• What to work on:
Nothing in the records should differ when you write them out again.

• Task input:

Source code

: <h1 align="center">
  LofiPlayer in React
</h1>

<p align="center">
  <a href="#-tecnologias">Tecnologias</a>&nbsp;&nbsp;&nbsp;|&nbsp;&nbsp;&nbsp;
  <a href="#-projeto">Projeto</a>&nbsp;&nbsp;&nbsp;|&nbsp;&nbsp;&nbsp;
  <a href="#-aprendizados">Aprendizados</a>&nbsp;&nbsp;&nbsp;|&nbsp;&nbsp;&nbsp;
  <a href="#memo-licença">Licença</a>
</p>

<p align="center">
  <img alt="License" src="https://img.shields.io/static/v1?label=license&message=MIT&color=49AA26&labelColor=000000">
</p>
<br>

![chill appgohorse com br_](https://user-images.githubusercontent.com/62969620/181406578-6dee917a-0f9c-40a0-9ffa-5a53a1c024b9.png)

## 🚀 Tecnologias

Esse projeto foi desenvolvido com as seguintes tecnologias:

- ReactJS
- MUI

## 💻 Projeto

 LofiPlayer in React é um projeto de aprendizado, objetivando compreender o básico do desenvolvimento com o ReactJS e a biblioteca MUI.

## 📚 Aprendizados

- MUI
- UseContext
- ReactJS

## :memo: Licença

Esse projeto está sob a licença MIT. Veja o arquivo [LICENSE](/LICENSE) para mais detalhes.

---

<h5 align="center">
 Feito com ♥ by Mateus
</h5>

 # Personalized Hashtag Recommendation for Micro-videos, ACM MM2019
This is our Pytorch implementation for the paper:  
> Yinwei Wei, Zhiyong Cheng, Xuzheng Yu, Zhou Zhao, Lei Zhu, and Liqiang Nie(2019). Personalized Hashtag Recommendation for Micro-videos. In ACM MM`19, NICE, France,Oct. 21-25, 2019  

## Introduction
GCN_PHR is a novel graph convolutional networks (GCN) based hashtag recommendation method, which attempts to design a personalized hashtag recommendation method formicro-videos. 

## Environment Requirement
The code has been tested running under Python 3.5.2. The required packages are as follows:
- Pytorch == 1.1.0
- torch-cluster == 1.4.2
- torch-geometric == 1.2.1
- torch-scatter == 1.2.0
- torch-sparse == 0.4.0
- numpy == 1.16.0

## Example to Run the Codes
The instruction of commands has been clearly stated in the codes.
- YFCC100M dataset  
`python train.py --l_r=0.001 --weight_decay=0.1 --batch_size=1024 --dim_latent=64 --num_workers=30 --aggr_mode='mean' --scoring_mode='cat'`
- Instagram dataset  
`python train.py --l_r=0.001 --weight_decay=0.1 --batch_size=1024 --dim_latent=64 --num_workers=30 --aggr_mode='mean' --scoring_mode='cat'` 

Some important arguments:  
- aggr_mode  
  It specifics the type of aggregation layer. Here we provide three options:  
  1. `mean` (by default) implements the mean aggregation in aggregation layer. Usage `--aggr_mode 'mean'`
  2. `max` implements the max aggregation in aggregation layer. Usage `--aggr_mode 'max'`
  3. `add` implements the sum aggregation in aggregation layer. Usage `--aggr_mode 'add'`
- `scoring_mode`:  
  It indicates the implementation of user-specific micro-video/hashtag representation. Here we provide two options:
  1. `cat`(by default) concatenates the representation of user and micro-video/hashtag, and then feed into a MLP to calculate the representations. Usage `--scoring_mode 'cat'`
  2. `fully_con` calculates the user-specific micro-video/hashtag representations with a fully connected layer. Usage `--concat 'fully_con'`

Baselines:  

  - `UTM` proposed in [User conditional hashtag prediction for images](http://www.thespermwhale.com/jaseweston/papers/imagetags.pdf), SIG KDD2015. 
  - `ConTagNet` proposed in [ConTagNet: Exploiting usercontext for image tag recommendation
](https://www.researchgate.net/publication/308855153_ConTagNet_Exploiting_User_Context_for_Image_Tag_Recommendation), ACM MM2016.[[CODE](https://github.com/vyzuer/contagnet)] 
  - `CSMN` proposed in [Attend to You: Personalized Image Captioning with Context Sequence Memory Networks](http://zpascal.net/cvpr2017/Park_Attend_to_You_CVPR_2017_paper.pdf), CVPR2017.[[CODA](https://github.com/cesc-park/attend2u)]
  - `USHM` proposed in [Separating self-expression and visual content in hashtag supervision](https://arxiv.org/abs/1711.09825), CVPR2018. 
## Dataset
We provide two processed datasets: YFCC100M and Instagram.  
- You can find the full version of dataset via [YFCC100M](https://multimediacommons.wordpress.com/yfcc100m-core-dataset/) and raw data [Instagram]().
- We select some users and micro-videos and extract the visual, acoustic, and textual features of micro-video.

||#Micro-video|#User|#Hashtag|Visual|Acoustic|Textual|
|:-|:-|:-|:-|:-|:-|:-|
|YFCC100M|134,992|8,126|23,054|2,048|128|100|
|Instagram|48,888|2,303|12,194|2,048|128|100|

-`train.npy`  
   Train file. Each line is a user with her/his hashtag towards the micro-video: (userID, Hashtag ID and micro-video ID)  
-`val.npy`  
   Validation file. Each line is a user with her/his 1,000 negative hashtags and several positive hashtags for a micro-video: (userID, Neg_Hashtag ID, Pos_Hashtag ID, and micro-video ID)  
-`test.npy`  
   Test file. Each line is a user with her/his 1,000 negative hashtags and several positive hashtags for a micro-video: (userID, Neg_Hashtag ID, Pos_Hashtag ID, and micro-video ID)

• Final answer:
Source code

: <h1 align="center">
  LofiPlayer in React
</h1>

<p align="center">
  <a href="#-tecnologias">Tecnologias</a>&nbsp;&nbsp;&nbsp;|&nbsp;&nbsp;&nbsp;
  <a href="#-projeto">Projeto</a>&nbsp;&nbsp;&nbsp;|&nbsp;&nbsp;&nbsp;
  <a href="#-aprendizados">Aprendizados</a>&nbsp;&nbsp;&nbsp;|&nbsp;&nbsp;&nbsp;
  <a href="#memo-licença">Licença</a>
</p>

<p align="center">
  <img alt="License" src="https://img.shields.io/static/v1?label=license&message=MIT&color=49AA26&labelColor=000000">
</p>
<br>

![chill appgohorse com br_](https://user-images.githubusercontent.com/62969620/181406578-6dee917a-0f9c-40a0-9ffa-5a53a1c024b9.png)

## 🚀 Tecnologias

Esse projeto foi desenvolvido com as seguintes tecnologias:

- ReactJS
- MUI

## 💻 Projeto

 LofiPlayer in React é um projeto de aprendizado, objetivando compreender o básico do desenvolvimento com o ReactJS e a biblioteca MUI.

## 📚 Aprendizados

- MUI
- UseContext
- ReactJS

## :memo: Licença

Esse projeto está sob a licença MIT. Veja o arquivo [LICENSE](/LICENSE) para mais detalhes.

---

<h5 align="center">
 Feito com ♥ by Mateus
</h5>

 # Personalized Hashtag Recommendation for Micro-videos, ACM MM2019
This is our Pytorch implementation for the paper:  
> Yinwei Wei, Zhiyong Cheng, Xuzheng Yu, Zhou Zhao, Lei Zhu, and Liqiang Nie(2019). Personalized Hashtag Recommendation for Micro-videos. In ACM MM`19, NICE, France,Oct. 21-25, 2019  

## Introduction
GCN_PHR is a novel graph convolutional networks (GCN) based hashtag recommendation method, which attempts to design a personalized hashtag recommendation method formicro-videos. 

## Environment Requirement
The code has been tested running under Python 3.5.2. The required packages are as follows:
- Pytorch == 1.1.0
- torch-cluster == 1.4.2
- torch-geometric == 1.2.1
- torch-scatter == 1.2.0
- torch-sparse == 0.4.0
- numpy == 1.16.0

## Example to Run the Codes
The instruction of commands has been clearly stated in the codes.
- YFCC100M dataset  
`python train.py --l_r=0.001 --weight_decay=0.1 --batch_size=1024 --dim_latent=64 --num_workers=30 --aggr_mode='mean' --scoring_mode='cat'`
- Instagram dataset  
`python train.py --l_r=0.001 --weight_decay=0.1 --batch_size=1024 --dim_latent=64 --num_workers=30 --aggr_mode='mean' --scoring_mode='cat'` 

Some important arguments:  
- aggr_mode  
  It specifics the type of aggregation layer. Here we provide three options:  
  1. `mean` (by default) implements the mean aggregation in aggregation layer. Usage `--aggr_mode 'mean'`
  2. `max` implements the max aggregation in aggregation layer. Usage `--aggr_mode 'max'`
  3. `add` implements the sum aggregation in aggregation layer. Usage `--aggr_mode 'add'`
- `scoring_mode`:  
  It indicates the implementation of user-specific micro-video/hashtag representation. Here we provide two options:
  1. `cat`(by default) concatenates the representation of user and micro-video/hashtag, and then feed into a MLP to calculate the representations. Usage `--scoring_mode 'cat'`
  2. `fully_con` calculates the user-specific micro-video/hashtag representations with a fully connected layer. Usage `--concat 'fully_con'`

Baselines:  

  - `UTM` proposed in [User conditional hashtag prediction for images](http://www.thespermwhale.com/jaseweston/papers/imagetags.pdf), SIG KDD2015. 
  - `ConTagNet` proposed in [ConTagNet: Exploiting usercontext for image tag recommendation
](https://www.researchgate.net/publication/308855153_ConTagNet_Exploiting_User_Context_for_Image_Tag_Recommendation), ACM MM2016.[[CODE](https://github.com/vyzuer/contagnet)] 
  - `CSMN` proposed in [Attend to You: Personalized Image Captioning with Context Sequence Memory Networks](http://zpascal.net/cvpr2017/Park_Attend_to_You_CVPR_2017_paper.pdf), CVPR2017.[[CODA](https://github.com/cesc-park/attend2u)]
  - `USHM` proposed in [Separating self-expression and visual content in hashtag supervision](https://arxiv.org/abs/1711.09825), CVPR2018. 
## Dataset
We provide two processed datasets: YFCC100M and Instagram.  
- You can find the full version of dataset via [YFCC100M](https://multimediacommons.wordpress.com/yfcc100m-core-dataset/) and raw data [Instagram]().
- We select some users and micro-videos and extract the visual, acoustic, and textual features of micro-video.

||#Micro-video|#User|#Hashtag|Visual|Acoustic|Textual|
|:-|:-|:-|:-|:-|:-|:-|
|YFCC100M|134,992|8,126|23,054|2,048|128|100|
|Instagram|48,888|2,303|12,194|2,048|128|100|

-`train.npy`  
   Train file. Each line is a user with her/his hashtag towards the micro-video: (userID, Hashtag ID and micro-video ID)  
-`val.npy`  
   Validation file. Each line is a user with her/his 1,000 negative hashtags and several positive hashtags for a micro-video: (userID, Neg_Hashtag ID, Pos_Hashtag ID, and micro-video ID)  
-`test.npy`  
   Test file. Each line is a user with her/his 1,000 negative hashtags and several positive hashtags for a micro-video: (userID, Neg_Hashtag ID, Pos_Hashtag ID, and micro-video ID)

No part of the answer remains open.